Answer:
An example of the quadratic function that has zeros at x = 2 and x = 4, and that takes the value 6 when x = 3 is f(x) = -6·x² + 36·x 48
Step-by-step explanation:
The general form of a quadratic function is f(x) = a·x² + b·x + c
Which gives;
When x = 3, f(x) = 6 which gives;
6 = a·3² + b·3 + c = a·9 + b·3 + c............(1)
The zeros of the function are x = 2 and x = 4 which gives
0 = a·2² + b·2 + c = a·4 + b·2 + c...............(2)
0 = a·4² + b·4 + c = a·16 + b·4 + c...............(3)

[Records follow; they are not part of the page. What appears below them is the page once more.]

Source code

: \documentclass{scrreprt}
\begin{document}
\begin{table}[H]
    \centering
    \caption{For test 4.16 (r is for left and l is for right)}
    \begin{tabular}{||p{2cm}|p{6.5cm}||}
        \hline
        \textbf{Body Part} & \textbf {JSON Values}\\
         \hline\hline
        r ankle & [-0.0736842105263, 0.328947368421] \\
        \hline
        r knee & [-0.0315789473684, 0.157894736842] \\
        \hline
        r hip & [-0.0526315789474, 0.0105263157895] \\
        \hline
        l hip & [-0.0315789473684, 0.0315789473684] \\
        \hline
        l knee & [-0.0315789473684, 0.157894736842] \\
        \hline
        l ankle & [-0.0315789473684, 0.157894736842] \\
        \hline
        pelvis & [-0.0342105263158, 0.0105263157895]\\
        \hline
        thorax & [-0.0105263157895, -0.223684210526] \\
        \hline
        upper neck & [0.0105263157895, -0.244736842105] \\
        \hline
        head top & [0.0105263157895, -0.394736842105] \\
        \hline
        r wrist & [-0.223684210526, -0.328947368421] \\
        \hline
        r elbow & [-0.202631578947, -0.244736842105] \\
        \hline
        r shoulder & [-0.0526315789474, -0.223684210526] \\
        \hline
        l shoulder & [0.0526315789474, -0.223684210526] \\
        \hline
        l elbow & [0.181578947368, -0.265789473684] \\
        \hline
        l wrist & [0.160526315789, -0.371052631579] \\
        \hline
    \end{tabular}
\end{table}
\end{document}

Subtracting equation (2) from (3) gives;
a·16 + b·4 + c - (a·4 + b·2 + c) = a·12 + b·2 = 0
b·2 = -a·12
b = -a·12/2 = -6·a
Substituting b = -6·a in equation (1) we have;
a·9 + b·3 + c = a·9 + (-6·a)·3 + c = 6
a·9 -18·a + c = 6
-9·a + c = 6
c = 6 + 9·a
Substituting b = -6·a and c = 6 + 9·a in equation (2), we get
0 = a·4 + b·2 + c = a·4 + (-6·a)·2 + 6 + 9·a = a·4 -12·a + 6 + 9·a
a + 6 = 0
a = - 6
b = -6·a = -6*(-6) = 36
c = 6 + 9·a = 6 + 9*(-6) = 6 - 54 = -48
The equation of the function is therefore, f(x) = -6·x² + 36·x 48.